Des interrogations, bien sûr, au sujet des élections américaines. A propos de l’incorrigible Trump, à l’évidence. A propos du trumpisme et du populisme, surtout.
Les phénomènes se rejoignent, aucun doute à présent. Jusqu’il y a dix, quinze années, le populisme était «imputé» aux seuls et rares exemples de pays asiatiques et africains «en devenir». Tout spécialement à la Libye de Gueddafi, théoriquement gouvernée par le «Livre vert» et les «bases populaires», échue en vérité au pouvoir unique du «guide suprême».
La «contagion» a gagné l’Europe et l’Amérique, depuis.
Montée des extrêmes droites en Italie, en Hollande, en Hongrie, au Brésil, mouvement des gilets jaunes en France, élection surprise de Donald Trump en 2016 aux Etats-Unis. Le plus instable, le plus rebelle et le plus anti-système des républicains chapeautait déjà la première démocratie du monde. La contestation du dernier scrutin, l’attaque récente du Capitole, la tendance à l’insurrection, le déni des institutions, ont eu le temps de mûrir. Pourquoi s’en montrer choqué ?
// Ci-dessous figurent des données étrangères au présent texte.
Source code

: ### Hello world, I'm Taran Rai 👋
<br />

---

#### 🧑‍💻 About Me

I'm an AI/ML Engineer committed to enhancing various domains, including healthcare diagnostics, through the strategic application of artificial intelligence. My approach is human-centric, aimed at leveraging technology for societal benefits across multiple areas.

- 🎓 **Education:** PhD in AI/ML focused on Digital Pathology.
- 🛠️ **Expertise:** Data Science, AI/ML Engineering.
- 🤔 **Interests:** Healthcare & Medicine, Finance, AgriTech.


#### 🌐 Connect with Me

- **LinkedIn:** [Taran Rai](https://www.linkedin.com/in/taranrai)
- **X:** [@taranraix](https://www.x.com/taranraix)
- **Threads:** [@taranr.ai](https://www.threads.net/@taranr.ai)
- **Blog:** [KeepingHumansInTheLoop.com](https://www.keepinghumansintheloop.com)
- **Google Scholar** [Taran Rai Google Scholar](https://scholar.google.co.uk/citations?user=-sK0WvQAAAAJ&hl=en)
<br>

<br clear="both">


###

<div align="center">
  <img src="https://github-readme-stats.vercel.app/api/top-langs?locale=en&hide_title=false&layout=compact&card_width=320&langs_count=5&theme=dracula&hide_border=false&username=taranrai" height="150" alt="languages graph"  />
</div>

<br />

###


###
Non, le pire est sans doute ailleurs. Le populisme croît en nombre aujourd’hui. Des partis d’extrême droite gouvernent pratiquement sans partage en Europe. Et c’est le trumpisme dont hérite l’Amérique après l’éviction même de Trump qui ne rassure en rien. La moitié presque de l’Amérique croit encore en Trump, en ses condamnations du système, en ses allégations et ses mises en doute à l’encontre de la démocratie. La nation démocratique par excellence, l’Etat symbole des libertés doit désormais craindre pour ses valeurs, pour ses lois, pour ses institutions. Doit «compter» avec une importante et massive opposition populaire. Ce qui attend Joe Biden désormais.
Ce qui attend les démocraties qui se maintiennent encore de par le monde. Ce qui nous attend probablement, nous autres, aussi, en Tunisie avec le conflit qui se précise entre une présidence clairement populiste et forte d’une majorité de population, et un gouvernement et un Parlement (relativement minoritaires) attachés encore au régime institutionnel classique. Terrible affrontement en vue.
Les politologues et les sociologues expliquent le populisme (et le trumpisme) croissant par un insistant déséquilibre du système libéral. Déséquilibre entre des métropoles toujours plus riches, mieux instruites, plus cultivées, et des pays profonds en manque de moyens, de culture et d’instruction. Entendre : nul génie qui vaille là. Le gaddafisme, hier, comme le populisme plus tard et le trumpisme de nos jours n’ont eu qu’à cueillir ce qui s’offre, en simple conséquence, à eux.